## Exercise goal
Using the records that follow, count the lines containing the word "getirCoreWebApp" and give that number only.

## Dataset extract
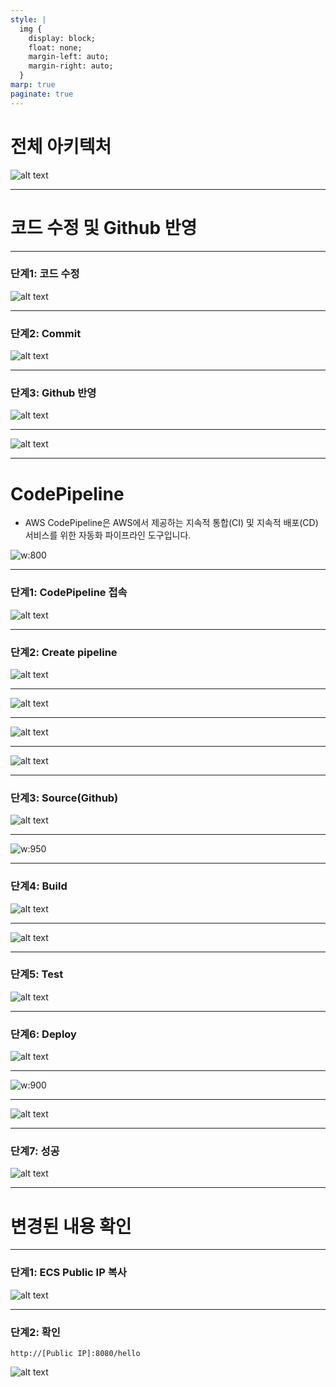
 ```yaml
---
style: |
  img {
    display: block;
    float: none;
    margin-left: auto;
    margin-right: auto;
  }
marp: true
paginate: true
---
```

# 전체 아키텍처
![alt text](image.png)

---
# 코드 수정 및 Github 반영

---
### 단계1: 코드 수정 
![alt text](image-108.png)

---
### 단계2: Commit
![alt text](image-109.png)

---
### 단계3: Github 반영
![alt text](image-110.png)

---
![alt text](image-113.png)

---
# CodePipeline
- AWS CodePipeline은 AWS에서 제공하는 지속적 통합(CI) 및 지속적 배포(CD) 서비스를 위한 자동화 파이프라인 도구입니다.

![w:800](image-94.png)

---
### 단계1: CodePipeline 접속 
![alt text](image-93.png)

---
### 단계2: Create pipeline
![alt text](image-95.png)

---
![alt text](image-96.png)

---
![alt text](image-97.png)

---
![alt text](image-98.png)

---
### 단계3: Source(Github)
![alt text](image-99.png)

---
![w:950](image-100.png)

---
### 단계4: Build
![alt text](image-101.png)

---
![alt text](image-102.png)

---
### 단계5: Test
![alt text](image-103.png)

---
### 단계6: Deploy
![alt text](image-104.png)

---
![w:900](image-105.png)

---
![alt text](image-106.png)

---
### 단계7: 성공
![alt text](image-107.png)

---
# 변경된 내용 확인 

---
### 단계1: ECS Public IP 복사 
![alt text](image-111.png)

---
### 단계2: 확인
```shell
http://[Public IP]:8080/hello
```
![alt text](image-112.png)


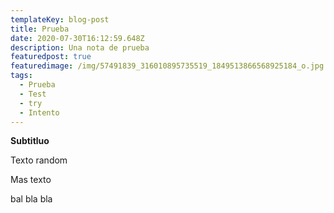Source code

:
 ```yaml
---
templateKey: blog-post
title: Prueba
date: 2020-07-30T16:12:59.648Z
description: Una nota de prueba
featuredpost: true
featuredimage: /img/57491839_316010895735519_1849513866568925184_o.jpg
tags:
  - Prueba
  - Test
  - try
  - Intento
---
```

**Subtitluo**

Texto random

Mas texto

bal bla bla
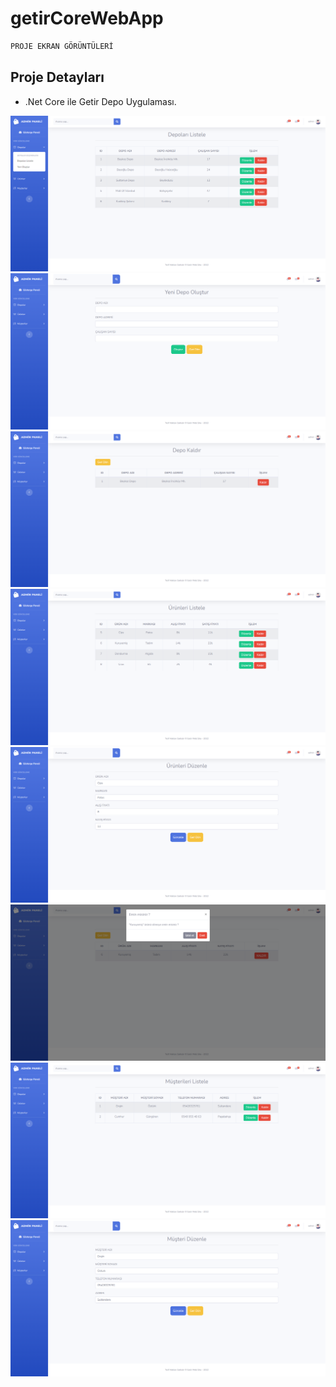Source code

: # getirCoreWebApp
 ```javascript
 PROJE EKRAN GÖRÜNTÜLERİ
  ```
  ## Proje Detayları
  - .Net Core ile Getir Depo Uygulaması.

  ![](https://github.com/erolozturk26/getirCoreWebApp/blob/main/Ekran%20G%C3%B6r%C3%BCnt%C3%BCleri/DepoListele.png)
  ![](https://github.com/erolozturk26/getirCoreWebApp/blob/main/Ekran%20G%C3%B6r%C3%BCnt%C3%BCleri/DepoEkle.png)
  ![](https://github.com/erolozturk26/getirCoreWebApp/blob/main/Ekran%20G%C3%B6r%C3%BCnt%C3%BCleri/DepoKald%C4%B1r.png)
  ![](https://github.com/erolozturk26/getirCoreWebApp/blob/main/Ekran%20G%C3%B6r%C3%BCnt%C3%BCleri/UrunListele.png)
  ![](https://github.com/erolozturk26/getirCoreWebApp/blob/main/Ekran%20G%C3%B6r%C3%BCnt%C3%BCleri/UrunDuzenle.png)
  ![](https://github.com/erolozturk26/getirCoreWebApp/blob/main/Ekran%20G%C3%B6r%C3%BCnt%C3%BCleri/UrunKald%C4%B1r.png)
  ![](https://github.com/erolozturk26/getirCoreWebApp/blob/main/Ekran%20G%C3%B6r%C3%BCnt%C3%BCleri/MusteriListele.png)
  ![](https://github.com/erolozturk26/getirCoreWebApp/blob/main/Ekran%20G%C3%B6r%C3%BCnt%C3%BCleri/MusteriDuzenle.png)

## Solution to the problem
9